Jean-Charles Desgroux (CROSSROADS/ROCK ONE): Un regard rempli d'admiration, d'étonnement et surtout de très grande fierté. Je viens du même coin que ces gars-là, et c'est avant tout la fibre régionale qui l'emporte, un cran sensible au-dessus du simple chauvinisme ! Fuck, ces Frenchies ont quand même réussi à percer aux States et à gagner une telle reconnaissance partout ailleurs, et ils viennent d'un bled à cheval entre les Landes et le Pays Basque... Donc phénomène Gojira, oui : depuis le début des années 2000 en France (depuis quand un groupe avait fait la quasi-unanimité dans notre pays) et depuis deux-trois ans ailleurs.... Phénomène incroyable qui ne sera pas éphémère, j'en suis intimement persuadé.
Olivier Badin (TERRORIZER/ex-HARD'N'HEAVY): Sans vouloir minimiser ce qui s'est passé, je ne sais pas si l'on peut vraiment encore parler de phénomène à l'international. Si phénomène il y a, c'est bien au niveau français car rarement – voire jamais – un groupe de chez nous n'a réussi à avoir un tel impact hors de nos (petites) frontières. Le fait est qu'ils ont réussi là où (tous) les autres ont échoué. Mais je pense qu'il faudra attendre les résultats du prochain album pour voir si l'on a vraiment affaire à un ''phénomène' et non pas un ''feu de paille'. Une chose est sûre : cela fait du bien !

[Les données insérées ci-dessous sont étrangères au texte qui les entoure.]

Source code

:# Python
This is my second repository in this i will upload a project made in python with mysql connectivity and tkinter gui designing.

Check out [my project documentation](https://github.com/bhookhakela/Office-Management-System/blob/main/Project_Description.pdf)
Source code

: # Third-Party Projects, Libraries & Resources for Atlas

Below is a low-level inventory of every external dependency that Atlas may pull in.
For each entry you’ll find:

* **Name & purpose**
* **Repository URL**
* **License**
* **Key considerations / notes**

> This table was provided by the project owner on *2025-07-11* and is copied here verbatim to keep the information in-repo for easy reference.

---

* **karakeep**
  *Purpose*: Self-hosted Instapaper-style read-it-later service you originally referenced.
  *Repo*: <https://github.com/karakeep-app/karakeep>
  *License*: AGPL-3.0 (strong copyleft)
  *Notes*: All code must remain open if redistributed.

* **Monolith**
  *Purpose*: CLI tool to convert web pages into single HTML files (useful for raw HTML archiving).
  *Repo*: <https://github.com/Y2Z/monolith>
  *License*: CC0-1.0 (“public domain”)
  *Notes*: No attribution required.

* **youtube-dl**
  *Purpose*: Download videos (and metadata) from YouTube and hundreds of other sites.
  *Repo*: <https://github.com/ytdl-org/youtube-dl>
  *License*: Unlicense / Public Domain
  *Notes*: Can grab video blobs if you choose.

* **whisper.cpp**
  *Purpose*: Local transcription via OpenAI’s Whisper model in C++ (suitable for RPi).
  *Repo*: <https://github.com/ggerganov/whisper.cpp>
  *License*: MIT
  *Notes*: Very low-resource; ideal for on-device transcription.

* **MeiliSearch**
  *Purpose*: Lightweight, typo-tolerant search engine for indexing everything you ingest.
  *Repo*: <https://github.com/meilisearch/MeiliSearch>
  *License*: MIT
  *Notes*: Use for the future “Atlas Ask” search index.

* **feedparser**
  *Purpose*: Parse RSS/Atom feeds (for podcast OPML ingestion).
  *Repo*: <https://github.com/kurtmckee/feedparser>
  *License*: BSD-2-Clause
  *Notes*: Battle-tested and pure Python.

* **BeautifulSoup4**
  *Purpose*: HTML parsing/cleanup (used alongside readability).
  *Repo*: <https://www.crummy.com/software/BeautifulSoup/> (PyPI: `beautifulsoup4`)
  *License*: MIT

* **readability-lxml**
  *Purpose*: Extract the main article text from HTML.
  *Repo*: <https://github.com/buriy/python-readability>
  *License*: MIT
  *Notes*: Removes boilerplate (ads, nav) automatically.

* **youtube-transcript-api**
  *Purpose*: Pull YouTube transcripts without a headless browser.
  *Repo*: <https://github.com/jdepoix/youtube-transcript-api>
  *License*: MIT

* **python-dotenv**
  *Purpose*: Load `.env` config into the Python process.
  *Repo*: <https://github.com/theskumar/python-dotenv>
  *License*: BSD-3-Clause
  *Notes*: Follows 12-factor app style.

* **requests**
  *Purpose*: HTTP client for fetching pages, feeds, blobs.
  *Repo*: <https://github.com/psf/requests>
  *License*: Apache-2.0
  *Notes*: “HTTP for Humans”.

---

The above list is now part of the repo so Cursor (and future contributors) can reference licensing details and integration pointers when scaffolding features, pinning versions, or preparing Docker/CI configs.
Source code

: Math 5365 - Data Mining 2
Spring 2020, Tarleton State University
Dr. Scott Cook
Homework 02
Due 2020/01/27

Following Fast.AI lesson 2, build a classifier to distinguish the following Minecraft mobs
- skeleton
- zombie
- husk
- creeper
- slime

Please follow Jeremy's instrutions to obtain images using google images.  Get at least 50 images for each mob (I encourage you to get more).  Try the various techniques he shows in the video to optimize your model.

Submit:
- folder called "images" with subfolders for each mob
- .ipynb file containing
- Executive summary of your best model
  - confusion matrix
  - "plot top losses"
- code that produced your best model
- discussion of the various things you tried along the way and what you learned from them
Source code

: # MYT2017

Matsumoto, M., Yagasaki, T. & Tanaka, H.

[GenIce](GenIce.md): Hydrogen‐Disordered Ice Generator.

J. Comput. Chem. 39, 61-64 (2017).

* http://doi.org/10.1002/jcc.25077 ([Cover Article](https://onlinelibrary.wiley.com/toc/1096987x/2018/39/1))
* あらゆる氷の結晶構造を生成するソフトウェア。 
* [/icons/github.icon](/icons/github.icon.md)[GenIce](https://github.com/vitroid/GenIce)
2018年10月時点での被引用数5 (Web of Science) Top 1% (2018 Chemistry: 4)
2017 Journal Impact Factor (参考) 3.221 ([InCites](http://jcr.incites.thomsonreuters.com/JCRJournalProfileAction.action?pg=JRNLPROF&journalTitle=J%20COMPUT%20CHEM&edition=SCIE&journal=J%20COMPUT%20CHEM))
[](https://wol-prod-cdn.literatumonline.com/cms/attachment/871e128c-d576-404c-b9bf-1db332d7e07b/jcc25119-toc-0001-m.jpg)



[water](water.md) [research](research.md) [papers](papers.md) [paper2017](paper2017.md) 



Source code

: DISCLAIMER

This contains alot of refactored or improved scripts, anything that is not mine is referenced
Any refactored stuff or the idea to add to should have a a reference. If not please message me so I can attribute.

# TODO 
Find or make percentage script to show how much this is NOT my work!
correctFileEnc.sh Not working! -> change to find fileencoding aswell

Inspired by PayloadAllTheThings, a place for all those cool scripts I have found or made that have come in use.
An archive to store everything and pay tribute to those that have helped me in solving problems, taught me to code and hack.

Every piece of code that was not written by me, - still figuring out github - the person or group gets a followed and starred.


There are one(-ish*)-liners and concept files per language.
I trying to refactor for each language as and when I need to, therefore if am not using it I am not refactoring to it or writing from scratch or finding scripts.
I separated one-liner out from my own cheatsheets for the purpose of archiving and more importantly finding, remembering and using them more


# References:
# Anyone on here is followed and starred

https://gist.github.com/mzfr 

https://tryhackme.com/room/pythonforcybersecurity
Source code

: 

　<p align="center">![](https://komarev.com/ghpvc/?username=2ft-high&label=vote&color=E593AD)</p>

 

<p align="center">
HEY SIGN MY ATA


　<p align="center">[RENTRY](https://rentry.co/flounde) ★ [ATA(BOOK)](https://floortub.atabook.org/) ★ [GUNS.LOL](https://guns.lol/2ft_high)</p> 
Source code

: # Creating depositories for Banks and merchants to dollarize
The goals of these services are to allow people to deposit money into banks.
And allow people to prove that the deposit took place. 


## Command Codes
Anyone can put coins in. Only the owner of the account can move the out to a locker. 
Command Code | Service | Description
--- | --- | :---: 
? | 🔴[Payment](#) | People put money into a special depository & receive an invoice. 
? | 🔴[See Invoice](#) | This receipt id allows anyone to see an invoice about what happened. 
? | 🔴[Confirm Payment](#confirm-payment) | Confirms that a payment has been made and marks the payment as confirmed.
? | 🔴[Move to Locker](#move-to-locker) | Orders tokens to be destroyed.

Comment expliques-tu le succès du groupe ? Olivier Badin (TERRORIZER/ex-HARD'N'HEAVY): Un ensemble d'éléments. Mais disons que globalement, je dirais que leur réussite tient surtout au fait qu'ils ont évité tous les écueils contre lesquels s'écrasent en général leurs compatriotes.

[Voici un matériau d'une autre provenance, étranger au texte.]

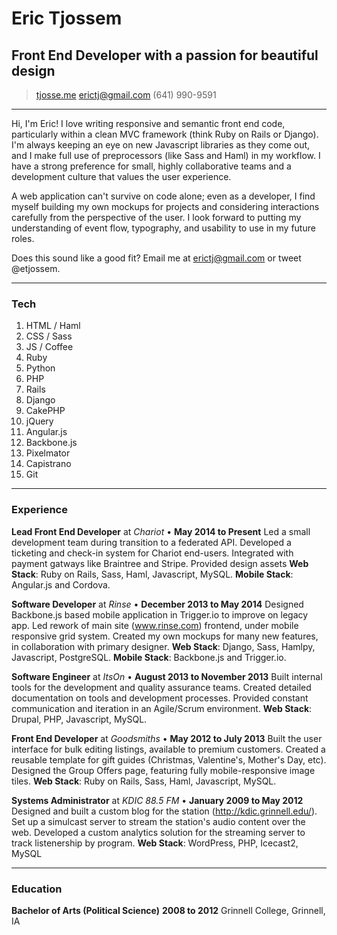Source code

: # Eric Tjossem
## Front End Developer with a passion for beautiful design

> [tjosse.me](http://www.tjosse.me)
> [erictj@gmail.com](mailto:erictj@gmail.com)
> (641) 990-9591

------

Hi, I'm Eric! I love writing responsive and semantic front end code, particularly within a clean MVC framework (think Ruby on Rails or Django). I'm always keeping an eye on new Javascript libraries as they come out, and I make full use of preprocessors (like Sass and Haml) in my workflow. I have a strong preference for small, highly collaborative teams and a development culture that values the user experience.

A web application can't survive on code alone; even as a developer, I find myself building my own mockups for projects and considering interactions carefully from the perspective of the user. I look forward to putting my understanding of event flow, typography, and usability to use in my future roles.

Does this sound like a good fit? Email me at erictj@gmail.com or tweet @etjossem.

------

### Tech

1. HTML / Haml
1. CSS / Sass
1. JS / Coffee
1. Ruby
1. Python
1. PHP
1. Rails
1. Django
1. CakePHP
1. jQuery
1. Angular.js
1. Backbone.js
1. Pixelmator
1. Capistrano
1. Git

------

### Experience


**Lead Front End Developer** at *Chariot* • __May 2014 to Present__
  Led a small development team during transition to a federated API.
  Developed a ticketing and check-in system for Chariot end-users.
  Integrated with payment gatways like Braintree and Stripe.
  Provided design assets
  **Web Stack**: Ruby on Rails, Sass, Haml, Javascript, MySQL.
  **Mobile Stack**: Angular.js and Cordova.

**Software Developer** at *Rinse* • __December 2013 to May 2014__
  Designed Backbone.js based mobile application in Trigger.io to improve on legacy app.
  Led rework of main site (www.rinse.com) frontend, under mobile responsive grid system.
  Created my own mockups for many new features, in collaboration with primary designer.
  **Web Stack**: Django, Sass, Hamlpy, Javascript, PostgreSQL. 
  **Mobile Stack**: Backbone.js and Trigger.io.

**Software Engineer** at *ItsOn* • __August 2013 to November 2013__
  Built internal tools for the development and quality assurance teams.
  Created detailed documentation on tools and development processes.
  Provided constant communication and iteration in an Agile/Scrum environment.
  **Web Stack**: Drupal, PHP, Javascript, MySQL.

**Front End Developer** at *Goodsmiths* • __May 2012 to July 2013__
  Built the user interface for bulk editing listings, available to premium customers.
  Created a reusable template for gift guides (Christmas, Valentine's, Mother's Day, etc).
  Designed the Group Offers page, featuring fully mobile-responsive image tiles.
  **Web Stack**: Ruby on Rails, Sass, Haml, Javascript, MySQL.

**Systems Administrator** at *KDIC 88.5 FM* • __January 2009 to May 2012__
  Designed and built a custom blog for the station (http://kdic.grinnell.edu/).
  Set up a simulcast server to stream the station's audio content over the web.
  Developed a custom analytics solution for the streaming server to track listenership by program.
  **Web Stack**: WordPress, PHP, Icecast2, MySQL

------

### Education

**Bachelor of Arts (Political Science)** __2008 to 2012__
  Grinnell College, Grinnell, IA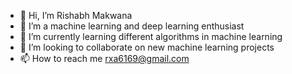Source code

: - 👋 Hi, I’m Rishabh Makwana
- 👀 I’m a machine learning and deep learning enthusiast
- 🌱 I’m currently learning different algorithms in machine learning
- 💞️ I’m looking to collaborate on new machine learning projects 
- 📫 How to reach me rxa6169@gmail.com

Déjà, plutôt que de se la jouer ''poètes maudits', ils ont eu l'intelligence d'accepter d'être pris en charge par un manager qui a su les mettre sur des bons plans, multiplier les contacts et surtout les faire tourner comme des sagouins. Plutôt que de se reposer sur leurs lauriers parce qu'ils avaient trois bonnes chroniques et deux concerts affichant complet comme nombre de leurs compatriotes, ils ont su continuer à bosser quand d'autres se seraient arrêtés.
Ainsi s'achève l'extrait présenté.